Discurso durante a 28ª Sessão Não Deliberativa, no Senado Federal

HOMENAGEM POSTUMA AO INTELECTUAL PARAIBANO ODILON RIBEIRO COUTINHO.

Autor
Ronaldo Cunha Lima (PSDB - Partido da Social Democracia Brasileira/PB)
Nome completo: Ronaldo José da Cunha Lima
Casa
Senado Federal
Tipo
Discurso
Resumo por assunto
HOMENAGEM.:
  • HOMENAGEM POSTUMA AO INTELECTUAL PARAIBANO ODILON RIBEIRO COUTINHO.
Publicação
Publicação no DSF de 26/03/2002 - Página 2976
Assunto
Outros > HOMENAGEM.
Indexação
  • HOMENAGEM POSTUMA, ODILON RIBEIRO COUTINHO, INTELECTUAL, POLITICO, ESTADO DA PARAIBA (PB).

O SR. RONALDO CUNHA LIMA (Bloco/PSDB - PB) - Sr. Presidente, Srªs e Srs. Senadores, não são muitas as pessoas cheias de vibração, de energia e com posições políticas firmes que alcançam uma posição de unanimidade entre seus contemporâneos. Quando se vê alguém que se destaca intelectualmente, vêm logo as acusações de exibicionismo, de falta de modéstia. Se é alguém que se projeta na política com idéias próprias que contrariam o coro dos contentes, vem logo a censura dos que não suportam a contestação ou a originalidade. Se é alguém que se destaca pela riqueza material, não sobram críticas a tal condição.

Parece incrível, pois, que um cidadão tenha alcançado grande notoriedade sendo, simultaneamente, um intelectual brilhante, um político original e independente e, ao mesmo tempo, um abastado industrial. Quem ainda não sabe de quem estou falando e está curioso, garanto, logo saberá quem foi essa pessoa tão especial.

Homenageio hoje, com uma ponta de saudade, a perda de um ilustre conterrâneo das vastas terras da nação nordestina: Odilon Ribeiro Coutinho. Paraibano de nascimento, potiguar por opção política e pernambucano por paixão intelectual; mas, sobretudo, nordestino por vocação.

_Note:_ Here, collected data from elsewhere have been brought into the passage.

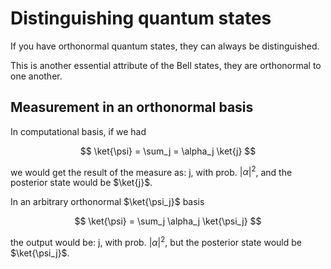 # Distinguishing quantum states

If you have orthonormal quantum states, they can always be distinguished.

This is another essential attribute of the Bell states, they are orthonormal
to one another.


## Measurement in an orthonormal basis

In computational basis, if we had

$$ \ket{\psi} = \sum_j = \alpha_j \ket{j} $$

we would get the result of the measure as: j, with prob. $|\alpha|^2$,
and the posterior state would be $\ket{j}$.

In an arbitrary orthonormal $\ket{\psi_j}$ basis

$$ \ket{\psi} = \sum_j \alpha_j \ket{\psi_j} $$

the output would be: j, with prob. $|\alpha|^2$, but the posterior state
would be $\ket{\psi_j}$.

A inesperada morte de Odilon Ribeiro Coutinho atingiu-o no pleno exercício de suas atividades empresariais e culturais. Isso foi em sete de julho de 2000 - um ano e oito meses atrás -, mas até hoje nos mobilizam os mais profundos sentimentos de pesar. E é na tentativa de nos desfazermos dessa pena que, em ocasiões como esta, cultuamos sua memória.

Para quem não teve o privilégio de conviver de algum modo com ele - e aqui muitos o tiveram - posso afirmar que Odilon Ribeiro Coutinho era uma espécie de D. Quixote bastante pitoresco: em vez de combater supostos moinhos de vento, incumbia-se de criar pés de vento para soprar moinhos em todos os recantos que passasse. E insuflou muitos projetos nas áreas de cultura, literatura e folclore deste País. Mas não apenas na área cultural fazia mover moinhos: na política, contrariou tudo o que se espera de um filho de usineiros e herdeiro de ricas terras em um Nordeste senhorial: desde seus tempos de estudante, na década de 40, sob a ditadura Vargas, alinhou-se às forças progressistas, lutando pelas liberdades democráticas.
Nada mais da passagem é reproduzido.